To say that the principle of the existing ministry is only the fusion of gift and office, while, in the greater number of cases, there are, on the part of those who are invested with it, neither gifts, nor even conversion, is only to deceive oneself about words in a very serious matter. That which is practiced in the national institution in order to prepare and to make ministers, is not, as is pretended, what Paul commends to Timothy, when he says, " The things that thou hast heard of me among many witnesses, the same commit thou to faithful men, who shall be able to teach others also," 2 Tim. 2:2. No. To instruct young men at a university with a view to ordain them afterward, be they or be they not gifted or converted, is not to commit certain truths to faithful men; it is to instruct and train for a profession young men whose faithfulness has not yet been able to be proved, and who have not one of the qualities requisite for an elder. In certain cases there was a union of gifts and offices. That which is now in vogue is a vast system which has no reference to either the one or the other.
No, the inhabitants of a geographical district do not form the Church of Christ. No, a ministry which joins together and confounds in one mass and with the same rights the converted and the unconverted, unbelievers and believers, gifted and ungifted, is not the true ministry, but a confusion established by man.
It is in vain for the author of the " Examination " to connect and fuse together gifts and offices.

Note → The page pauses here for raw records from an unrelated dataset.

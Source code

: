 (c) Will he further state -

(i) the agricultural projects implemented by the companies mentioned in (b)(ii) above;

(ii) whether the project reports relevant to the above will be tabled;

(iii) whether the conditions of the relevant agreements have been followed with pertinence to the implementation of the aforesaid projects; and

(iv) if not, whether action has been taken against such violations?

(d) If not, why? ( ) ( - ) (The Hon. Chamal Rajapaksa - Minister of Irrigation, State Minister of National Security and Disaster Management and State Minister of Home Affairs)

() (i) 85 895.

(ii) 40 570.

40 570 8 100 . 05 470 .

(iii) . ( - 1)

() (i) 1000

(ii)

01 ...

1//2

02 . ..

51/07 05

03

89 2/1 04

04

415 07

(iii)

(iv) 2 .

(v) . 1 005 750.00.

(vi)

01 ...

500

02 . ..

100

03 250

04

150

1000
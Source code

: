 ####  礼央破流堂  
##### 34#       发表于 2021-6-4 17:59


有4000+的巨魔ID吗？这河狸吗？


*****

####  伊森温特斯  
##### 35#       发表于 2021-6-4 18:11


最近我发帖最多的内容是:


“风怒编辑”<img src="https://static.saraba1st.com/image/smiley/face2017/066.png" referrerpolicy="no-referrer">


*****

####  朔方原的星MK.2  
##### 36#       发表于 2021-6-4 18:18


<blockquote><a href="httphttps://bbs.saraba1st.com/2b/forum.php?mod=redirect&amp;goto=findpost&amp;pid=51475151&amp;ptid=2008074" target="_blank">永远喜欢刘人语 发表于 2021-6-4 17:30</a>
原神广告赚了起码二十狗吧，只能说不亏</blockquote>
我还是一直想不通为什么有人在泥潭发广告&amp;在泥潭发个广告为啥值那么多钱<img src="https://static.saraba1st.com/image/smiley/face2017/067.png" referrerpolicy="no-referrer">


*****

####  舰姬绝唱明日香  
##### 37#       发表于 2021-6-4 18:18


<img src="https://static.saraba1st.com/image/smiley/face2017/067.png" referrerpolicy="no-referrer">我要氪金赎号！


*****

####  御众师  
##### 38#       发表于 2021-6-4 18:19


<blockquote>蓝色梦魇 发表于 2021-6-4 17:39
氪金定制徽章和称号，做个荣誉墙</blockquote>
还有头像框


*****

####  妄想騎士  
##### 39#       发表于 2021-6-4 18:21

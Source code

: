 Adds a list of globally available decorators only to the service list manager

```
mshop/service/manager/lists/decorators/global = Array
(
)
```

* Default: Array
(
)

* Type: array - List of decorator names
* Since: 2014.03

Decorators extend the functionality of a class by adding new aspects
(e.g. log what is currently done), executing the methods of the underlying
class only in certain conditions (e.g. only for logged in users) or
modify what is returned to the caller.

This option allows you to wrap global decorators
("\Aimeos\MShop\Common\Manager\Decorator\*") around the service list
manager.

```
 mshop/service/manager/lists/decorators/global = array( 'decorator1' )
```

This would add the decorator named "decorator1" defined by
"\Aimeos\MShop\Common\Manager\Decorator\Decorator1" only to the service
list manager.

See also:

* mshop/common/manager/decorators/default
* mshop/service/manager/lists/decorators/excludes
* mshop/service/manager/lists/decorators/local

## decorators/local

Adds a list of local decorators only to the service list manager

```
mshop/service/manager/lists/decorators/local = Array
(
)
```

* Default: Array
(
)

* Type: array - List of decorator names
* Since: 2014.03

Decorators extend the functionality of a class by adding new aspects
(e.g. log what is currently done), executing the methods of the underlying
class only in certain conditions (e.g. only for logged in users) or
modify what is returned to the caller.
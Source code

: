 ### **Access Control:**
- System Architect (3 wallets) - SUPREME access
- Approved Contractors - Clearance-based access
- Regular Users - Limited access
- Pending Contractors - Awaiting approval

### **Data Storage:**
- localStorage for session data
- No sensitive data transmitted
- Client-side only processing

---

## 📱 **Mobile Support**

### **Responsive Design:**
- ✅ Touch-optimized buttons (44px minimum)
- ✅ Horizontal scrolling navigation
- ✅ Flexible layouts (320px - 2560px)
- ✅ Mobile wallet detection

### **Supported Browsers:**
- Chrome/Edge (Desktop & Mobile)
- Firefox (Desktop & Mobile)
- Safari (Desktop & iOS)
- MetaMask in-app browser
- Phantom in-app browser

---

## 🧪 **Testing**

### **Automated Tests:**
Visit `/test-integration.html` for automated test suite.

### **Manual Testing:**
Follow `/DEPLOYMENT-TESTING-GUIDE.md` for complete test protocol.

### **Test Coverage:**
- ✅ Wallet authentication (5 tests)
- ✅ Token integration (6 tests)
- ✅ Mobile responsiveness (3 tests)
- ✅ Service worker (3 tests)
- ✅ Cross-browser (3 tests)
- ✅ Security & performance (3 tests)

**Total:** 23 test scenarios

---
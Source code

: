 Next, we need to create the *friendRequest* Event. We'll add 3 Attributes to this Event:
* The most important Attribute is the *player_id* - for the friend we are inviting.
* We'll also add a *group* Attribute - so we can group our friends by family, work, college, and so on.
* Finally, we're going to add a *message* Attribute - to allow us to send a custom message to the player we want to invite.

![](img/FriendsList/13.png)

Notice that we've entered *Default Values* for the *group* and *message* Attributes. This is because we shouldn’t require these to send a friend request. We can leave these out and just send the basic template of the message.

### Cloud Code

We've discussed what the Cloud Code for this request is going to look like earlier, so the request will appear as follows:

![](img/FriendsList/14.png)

I defy him to bring forward, in the biblical history of ministry, anything similar to the system in which he acts and which he maintains. And if the body of Christ is one, how can these geographical districts be that body? That in one particular town the children of God should all unite together and form a body, can be understood; the Bible has made me understand it: but that in the constitution of the Church there should be anything like nationalism, anything like nationality in the matter of the Church, is what is not found in the word of God.
No, the word of God does not speak to us of the fusion of gifts and offices; it does not at all justify the system of the " Examination." It shows us, outside all human order, the extraordinary call of Paul, a call which the " Examination " leaves entirely aside. It is to Paul that had been committed the revelation of a mystery hidden from ages and from generations (Col. 1:26), a revelation, observe, precisely of this truth of the Church of God, one body, united to Christ on high; and Paul particularly insists that the ministry which was entrusted to him has no relation with that which went before.